[Collected data]
- Opening Delimiter -

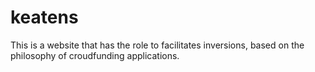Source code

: # keatens
This is a website that has the role to facilitates inversions, based on the philosophy of croudfunding applications.
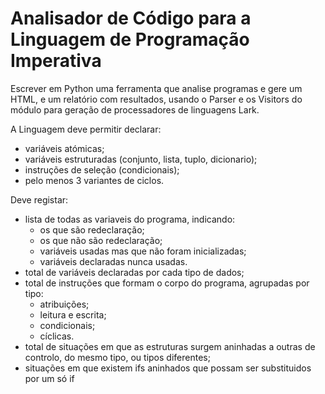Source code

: # Analisador de Código para a Linguagem de Programação Imperativa
Escrever em Python uma ferramenta que analise programas e gere um HTML, e um relatório com resultados, usando o Parser e os Visitors do módulo para geração de processadores de linguagens Lark.

A Linguagem deve permitir declarar:
- variáveis atómicas;
- variáveis estruturadas (conjunto, lista, tuplo, dicionario);
- instruções de seleção (condicionais);
- pelo menos 3 variantes de ciclos.

Deve registar:
- lista de todas as variaveis do programa, indicando:
    - os que são redeclaração;
    - os que não são redeclaração;
    - variáveis usadas mas que não foram inicializadas;
    - variáveis declaradas nunca usadas.
- total de variáveis declaradas por cada tipo de dados;
- total de instruções que formam o corpo do programa, agrupadas por tipo:
    - atribuições;
    - leitura e escrita;
    - condicionais;
    - cíclicas.
- total de situações em que as estruturas surgem aninhadas a outras de controlo, do mesmo tipo, ou tipos diferentes;
- situações em que existem ifs aninhados que possam ser substituidos por um só if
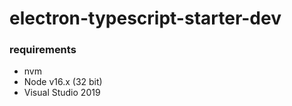 # electron-typescript-starter-dev

### requirements

- nvm
- Node v16.x (32 bit)
- Visual Studio 2019
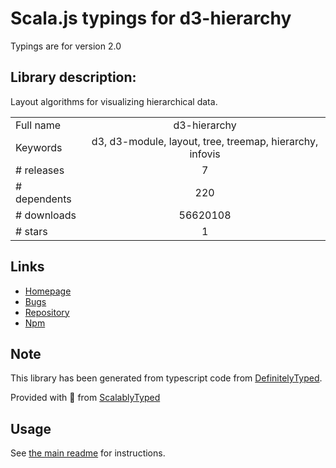 
# Scala.js typings for d3-hierarchy

Typings are for version 2.0

## Library description:
Layout algorithms for visualizing hierarchical data.

|                    |                 |
| ------------------ | :-------------: |
| Full name          | d3-hierarchy |
| Keywords           | d3, d3-module, layout, tree, treemap, hierarchy, infovis |
| # releases         | 7 |
| # dependents       | 220 |
| # downloads        | 56620108 |
| # stars            | 1 |

## Links
- [Homepage](https://d3js.org/d3-hierarchy/)
- [Bugs](https://github.com/d3/d3-hierarchy/issues)
- [Repository](https://github.com/d3/d3-hierarchy)
- [Npm](https://www.npmjs.com/package/d3-hierarchy)
    


## Note
This library has been generated from typescript code from [DefinitelyTyped](https://definitelytyped.org).

Provided with :purple_heart: from [ScalablyTyped](https://github.com/oyvindberg/ScalablyTyped)

## Usage
See [the main readme](../../readme.md) for instructions.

- Closing Delimiter -

What you have to do » Print, word for word, the lines above that run from the line containing "- pelo menos 3 variantes de ciclos." to the line containing "- [Homepage](https://d3js.org/d3-hierarchy/)", both included. Keep the pictures out.

Answer box »
- pelo menos 3 variantes de ciclos.

Deve registar:
- lista de todas as variaveis do programa, indicando:
    - os que são redeclaração;
    - os que não são redeclaração;
    - variáveis usadas mas que não foram inicializadas;
    - variáveis declaradas nunca usadas.
- total de variáveis declaradas por cada tipo de dados;
- total de instruções que formam o corpo do programa, agrupadas por tipo:
    - atribuições;
    - leitura e escrita;
    - condicionais;
    - cíclicas.
- total de situações em que as estruturas surgem aninhadas a outras de controlo, do mesmo tipo, ou tipos diferentes;
- situações em que existem ifs aninhados que possam ser substituidos por um só if
 # electron-typescript-starter-dev

### requirements

- nvm
- Node v16.x (32 bit)
- Visual Studio 2019
# Scala.js typings for d3-hierarchy

Typings are for version 2.0

## Library description:
Layout algorithms for visualizing hierarchical data.

|                    |                 |
| ------------------ | :-------------: |
| Full name          | d3-hierarchy |
| Keywords           | d3, d3-module, layout, tree, treemap, hierarchy, infovis |
| # releases         | 7 |
| # dependents       | 220 |
| # downloads        | 56620108 |
| # stars            | 1 |

## Links
- [Homepage](https://d3js.org/d3-hierarchy/)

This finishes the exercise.